Last Updated Dec 6, 2010 4:26 PM EST

An explosive rumor has just hit: shock-jock Howard Stern might pack his bags and leave Sirius XM Radio (SIRI) to sign a $600 million deal with Apple (AAPL).

Given that Stern in negotiations with Sirius about renewing his previous multi-year $500 million contract, it wouldn't be surprising if his own people had started it as a negotiation tactic, or general publicity. But even if the rumor isn't true (and I don't think it is), the idea that Apple could hire Stern demands serious thought -- and that shows how precarious the media industry's position is.

Stern's leaving isn't out of the question. In September, he said it was "pretty sure" that he'd leave the satellite radio company. He previously made the hop from terrestrial radio to satellite, so a jump to yet another new medium is believable. And there is that niggling issue of Sirius having no news about Stern's contract talks.

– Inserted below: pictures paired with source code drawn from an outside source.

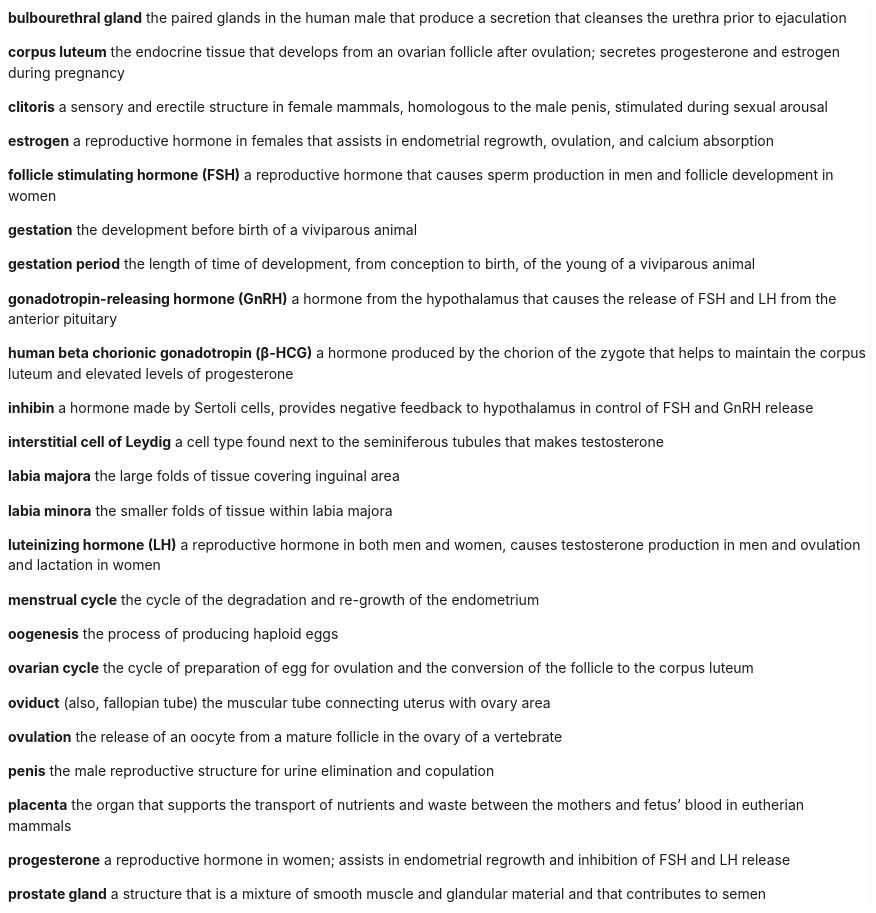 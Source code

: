 **bulbourethral gland** the paired glands in the human male that produce a secretion that cleanses the urethra prior to ejaculation

**corpus luteum** the endocrine tissue that develops from an ovarian follicle after ovulation; secretes progesterone and estrogen during pregnancy

**clitoris** a sensory and erectile structure in female mammals, homologous to the male penis, stimulated during sexual arousal

**estrogen** a reproductive hormone in females that assists in endometrial regrowth, ovulation, and calcium absorption

**follicle stimulating hormone (FSH)** a reproductive hormone that causes sperm production in men and follicle development in women

**gestation** the development before birth of a viviparous animal

**gestation period** the length of time of development, from conception to birth, of the young of a viviparous animal

**gonadotropin-releasing hormone (GnRH)** a hormone from the hypothalamus that causes the release of FSH and LH from the anterior pituitary

**human beta chorionic gonadotropin (β-HCG)** a hormone produced by the chorion of the zygote that helps to maintain the corpus luteum and elevated levels of progesterone

**inhibin** a hormone made by Sertoli cells, provides negative feedback to hypothalamus in control of FSH and GnRH release

**interstitial cell of Leydig** a cell type found next to the seminiferous tubules that makes testosterone

**labia majora** the large folds of tissue covering inguinal area

**labia minora** the smaller folds of tissue within labia majora

**luteinizing hormone (LH)** a reproductive hormone in both men and women, causes testosterone production in men and ovulation and lactation in women

**menstrual cycle** the cycle of the degradation and re-growth of the endometrium

**oogenesis** the process of producing haploid eggs

**ovarian cycle** the cycle of preparation of egg for ovulation and the conversion of the follicle to the corpus luteum

**oviduct** (also, fallopian tube) the muscular tube connecting uterus with ovary area

**ovulation** the release of an oocyte from a mature follicle in the ovary of a vertebrate

**penis** the male reproductive structure for urine elimination and copulation

**placenta** the organ that supports the transport of nutrients and waste between the mothers and fetus’ blood in eutherian mammals

**progesterone** a reproductive hormone in women; assists in endometrial regrowth and inhibition of FSH and LH release

**prostate gland** a structure that is a mixture of smooth muscle and glandular material and that contributes to semen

[Update: Stern has denied the rumor that he'll go to work for Apple. However, he still appears to be on his way out and says that he doesn't know what he's doing next.]

Stern's departure would potentially be terrible news for Sirius, although it's impossible to tell from the outside how many subscriptions would leave with him. Would he go to Apple? Let's see, can you imagine the figures that would break out between him and Steve Jobs over "adult" content?

However, whether Apple would welcome Stern is beside the point. All other media outlets -- broadcasters, publishers, gaming companies, and music labels -- had better pay close attention. Apple has developed its business model to become not only a major retailer of media, but an effective publisher as well. Look at some of the data:
  • Through iTunes, Apple has virtually locked in music sales from its tens of millions of iPhone, iPad, and iPod customers. Because it is the gatekeeper to all those customers, it is also effectively a publisher.
  • Apple has already become a significant seller of e-books -- and forced Amazon (AMZN) to readdress its own arrangements with publishers and authors.
  • The company is effectively the only software publisher for the iPad and iPhone. Those with software can only do business with through iTunes.
  • Apple has connected iTunes to Apple TV, making a bid to become an effective sole source of video for those customers.
  • EA thinks that Apple has a good chance to succeed in taking on Microsoft (MSFT) and Sony (SNE) in the video game console market.
Apple plays in virtually any media market you might think of. Right now, magazine and newspaper publishers, software companies, and publishers of various stripes can find themselves stymied if Apple delays putting their products on sale, and recurring subscription sales generally have to be made through Apple.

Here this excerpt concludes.